*** Material to process ***

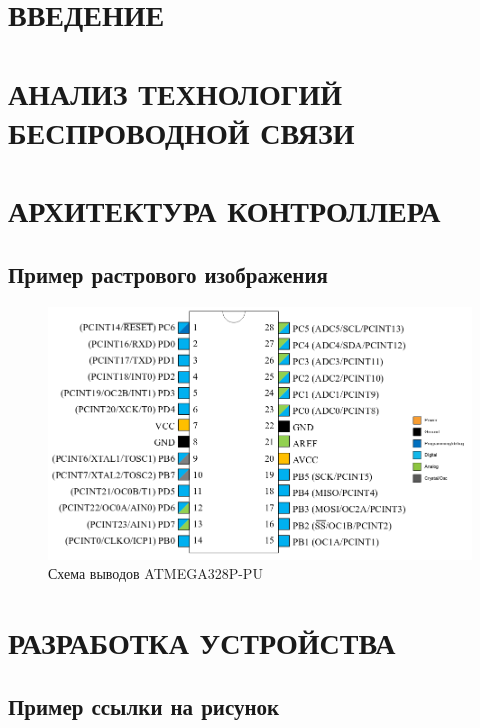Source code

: \documentclass[a4paper,14pt]{extarticle}
\begin{document}
\tableofcontents
\newpage

\section*{ВВЕДЕНИЕ}
\newpage

\section{АНАЛИЗ ТЕХНОЛОГИЙ БЕСПРОВОДНОЙ СВЯЗИ}

\newpage

\section{АРХИТЕКТУРА КОНТРОЛЛЕРА}

\subsection{Пример растрового изображения}

\begin{figure}[H]
 \centering
 \includegraphics[width=150mm,scale=0.5]{examples/avrpinout}
 \caption{Схема выводов ATMEGA328P-PU}
 \label{avrpinout}
\end{figure}

\newpage

\section{РАЗРАБОТКА УСТРОЙСТВА}

\subsection{Пример ссылки на рисунок}
\end{document}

*** End of Material to process ***

Action item:
Identify the lines above that contain the word "Пример", then copy them.

Task answer:
\subsection{Пример растрового изображения}
\subsection{Пример ссылки на рисунок}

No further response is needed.